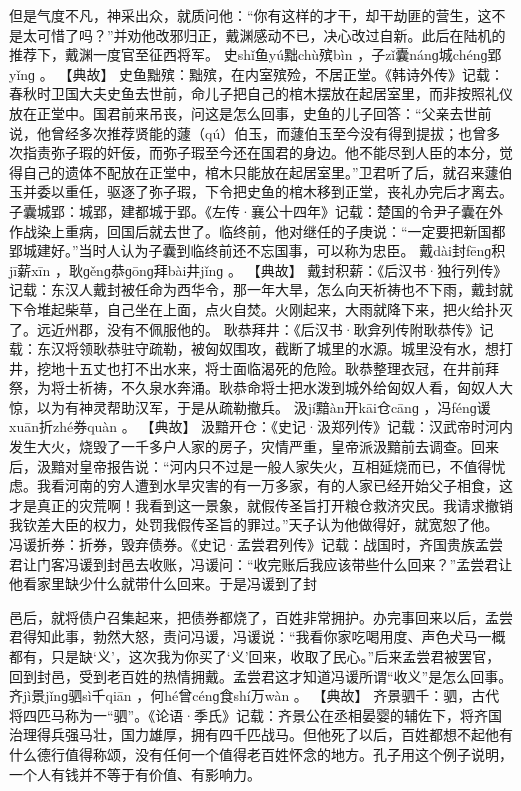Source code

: \documentclass[12pt,UTF8]{ctexbook}
\begin{document}
但是气度不凡，神采出众，就质问他：“你有这样的才干，却干劫匪的营生，这不是太可惜了吗？”并劝他改邪归正，戴渊感动不已，决心改过自新。此后在陆机的推荐下，戴渊一度官至征西将军。
史shǐ鱼yú黜chù殡bìn
，子zǐ囊nánɡ城chénɡ郢yǐnɡ
。
【典故】
史鱼黜殡：黜殡，在内室殡殓，不居正堂。《韩诗外传》记载：春秋时卫国大夫史鱼去世前，命儿子把自己的棺木摆放在起居室里，而非按照礼仪放在正堂中。国君前来吊丧，问这是怎么回事，史鱼的儿子回答：“父亲去世前说，他曾经多次推荐贤能的蘧（qú）伯玉，而蘧伯玉至今没有得到提拔；也曾多次指责弥子瑕的奸佞，而弥子瑕至今还在国君的身边。他不能尽到人臣的本分，觉得自己的遗体不配放在正堂中，棺木只能放在起居室里。”卫君听了后，就召来蘧伯玉并委以重任，驱逐了弥子瑕，下令把史鱼的棺木移到正堂，丧礼办完后才离去。
子囊城郢：城郢，建都城于郢。《左传·襄公十四年》记载：楚国的令尹子囊在外作战染上重病，回国后就去世了。临终前，他对继任的子庚说：“一定要把新国都郢城建好。”当时人认为子囊到临终前还不忘国事，可以称为忠臣。
戴dài封fēnɡ积jī薪xīn
，耿ɡěnɡ恭ɡōnɡ拜bài井jǐnɡ
。
【典故】
戴封积薪：《后汉书·独行列传》记载：东汉人戴封被任命为西华令，那一年大旱，怎么向天祈祷也不下雨，戴封就下令堆起柴草，自己坐在上面，点火自焚。火刚起来，大雨就降下来，把火给扑灭了。远近州郡，没有不佩服他的。
耿恭拜井：《后汉书·耿弇列传附耿恭传》记载：东汉将领耿恭驻守疏勒，被匈奴围攻，截断了城里的水源。城里没有水，想打井，挖地十五丈也打不出水来，将士面临渴死的危险。耿恭整理衣冠，在井前拜祭，为将士祈祷，不久泉水奔涌。耿恭命将士把水泼到城外给匈奴人看，匈奴人大惊，以为有神灵帮助汉军，于是从疏勒撤兵。
汲jí黯àn开kāi仓cānɡ
，冯fénɡ谖xuān折zhé券quàn
。
【典故】
汲黯开仓：《史记·汲郑列传》记载：汉武帝时河内发生大火，烧毁了一千多户人家的房子，灾情严重，皇帝派汲黯前去调查。回来后，汲黯对皇帝报告说：“河内只不过是一般人家失火，互相延烧而已，不值得忧虑。我看河南的穷人遭到水旱灾害的有一万多家，有的人家已经开始父子相食，这才是真正的灾荒啊！我看到这一景象，就假传圣旨打开粮仓救济灾民。我请求撤销我钦差大臣的权力，处罚我假传圣旨的罪过。”天子认为他做得好，就宽恕了他。
冯谖折券：折券，毁弃债券。《史记·孟尝君列传》记载：战国时，齐国贵族孟尝君让门客冯谖到封邑去收账，冯谖问：“收完账后我应该带些什么回来？”孟尝君让他看家里缺少什么就带什么回来。于是冯谖到了封

邑后，就将债户召集起来，把债券都烧了，百姓非常拥护。办完事回来以后，孟尝君得知此事，勃然大怒，责问冯谖，冯谖说：“我看你家吃喝用度、声色犬马一概都有，只是缺‘义’，这次我为你买了‘义’回来，收取了民心。”后来孟尝君被罢官，回到封邑，受到老百姓的热情拥戴。孟尝君这才知道冯谖所谓“收义”是怎么回事。
齐jì景jǐnɡ驷sì千qiān
，何hé曾cénɡ食shí万wàn
。
【典故】
齐景驷千：驷，古代将四匹马称为一“驷”。《论语·季氏》记载：齐景公在丞相晏婴的辅佐下，将齐国治理得兵强马壮，国力雄厚，拥有四千匹战马。但他死了以后，百姓都想不起他有什么德行值得称颂，没有任何一个值得老百姓怀念的地方。孔子用这个例子说明，一个人有钱并不等于有价值、有影响力。
\end{document}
====================
* **Task prompt**
Output the data exactly. Pictures don't belong in the result.

* **Result of this exercise**
Source code

: \documentclass[12pt,UTF8]{ctexbook}
\begin{document}
但是气度不凡，神采出众，就质问他：“你有这样的才干，却干劫匪的营生，这不是太可惜了吗？”并劝他改邪归正，戴渊感动不已，决心改过自新。此后在陆机的推荐下，戴渊一度官至征西将军。
史shǐ鱼yú黜chù殡bìn
，子zǐ囊nánɡ城chénɡ郢yǐnɡ
。
【典故】
史鱼黜殡：黜殡，在内室殡殓，不居正堂。《韩诗外传》记载：春秋时卫国大夫史鱼去世前，命儿子把自己的棺木摆放在起居室里，而非按照礼仪放在正堂中。国君前来吊丧，问这是怎么回事，史鱼的儿子回答：“父亲去世前说，他曾经多次推荐贤能的蘧（qú）伯玉，而蘧伯玉至今没有得到提拔；也曾多次指责弥子瑕的奸佞，而弥子瑕至今还在国君的身边。他不能尽到人臣的本分，觉得自己的遗体不配放在正堂中，棺木只能放在起居室里。”卫君听了后，就召来蘧伯玉并委以重任，驱逐了弥子瑕，下令把史鱼的棺木移到正堂，丧礼办完后才离去。
子囊城郢：城郢，建都城于郢。《左传·襄公十四年》记载：楚国的令尹子囊在外作战染上重病，回国后就去世了。临终前，他对继任的子庚说：“一定要把新国都郢城建好。”当时人认为子囊到临终前还不忘国事，可以称为忠臣。
戴dài封fēnɡ积jī薪xīn
，耿ɡěnɡ恭ɡōnɡ拜bài井jǐnɡ
。
【典故】
戴封积薪：《后汉书·独行列传》记载：东汉人戴封被任命为西华令，那一年大旱，怎么向天祈祷也不下雨，戴封就下令堆起柴草，自己坐在上面，点火自焚。火刚起来，大雨就降下来，把火给扑灭了。远近州郡，没有不佩服他的。
耿恭拜井：《后汉书·耿弇列传附耿恭传》记载：东汉将领耿恭驻守疏勒，被匈奴围攻，截断了城里的水源。城里没有水，想打井，挖地十五丈也打不出水来，将士面临渴死的危险。耿恭整理衣冠，在井前拜祭，为将士祈祷，不久泉水奔涌。耿恭命将士把水泼到城外给匈奴人看，匈奴人大惊，以为有神灵帮助汉军，于是从疏勒撤兵。
汲jí黯àn开kāi仓cānɡ
，冯fénɡ谖xuān折zhé券quàn
。
【典故】
汲黯开仓：《史记·汲郑列传》记载：汉武帝时河内发生大火，烧毁了一千多户人家的房子，灾情严重，皇帝派汲黯前去调查。回来后，汲黯对皇帝报告说：“河内只不过是一般人家失火，互相延烧而已，不值得忧虑。我看河南的穷人遭到水旱灾害的有一万多家，有的人家已经开始父子相食，这才是真正的灾荒啊！我看到这一景象，就假传圣旨打开粮仓救济灾民。我请求撤销我钦差大臣的权力，处罚我假传圣旨的罪过。”天子认为他做得好，就宽恕了他。
冯谖折券：折券，毁弃债券。《史记·孟尝君列传》记载：战国时，齐国贵族孟尝君让门客冯谖到封邑去收账，冯谖问：“收完账后我应该带些什么回来？”孟尝君让他看家里缺少什么就带什么回来。于是冯谖到了封

邑后，就将债户召集起来，把债券都烧了，百姓非常拥护。办完事回来以后，孟尝君得知此事，勃然大怒，责问冯谖，冯谖说：“我看你家吃喝用度、声色犬马一概都有，只是缺‘义’，这次我为你买了‘义’回来，收取了民心。”后来孟尝君被罢官，回到封邑，受到老百姓的热情拥戴。孟尝君这才知道冯谖所谓“收义”是怎么回事。
齐jì景jǐnɡ驷sì千qiān
，何hé曾cénɡ食shí万wàn
。
【典故】
齐景驷千：驷，古代将四匹马称为一“驷”。《论语·季氏》记载：齐景公在丞相晏婴的辅佐下，将齐国治理得兵强马壮，国力雄厚，拥有四千匹战马。但他死了以后，百姓都想不起他有什么德行值得称颂，没有任何一个值得老百姓怀念的地方。孔子用这个例子说明，一个人有钱并不等于有价值、有影响力。
\end{document}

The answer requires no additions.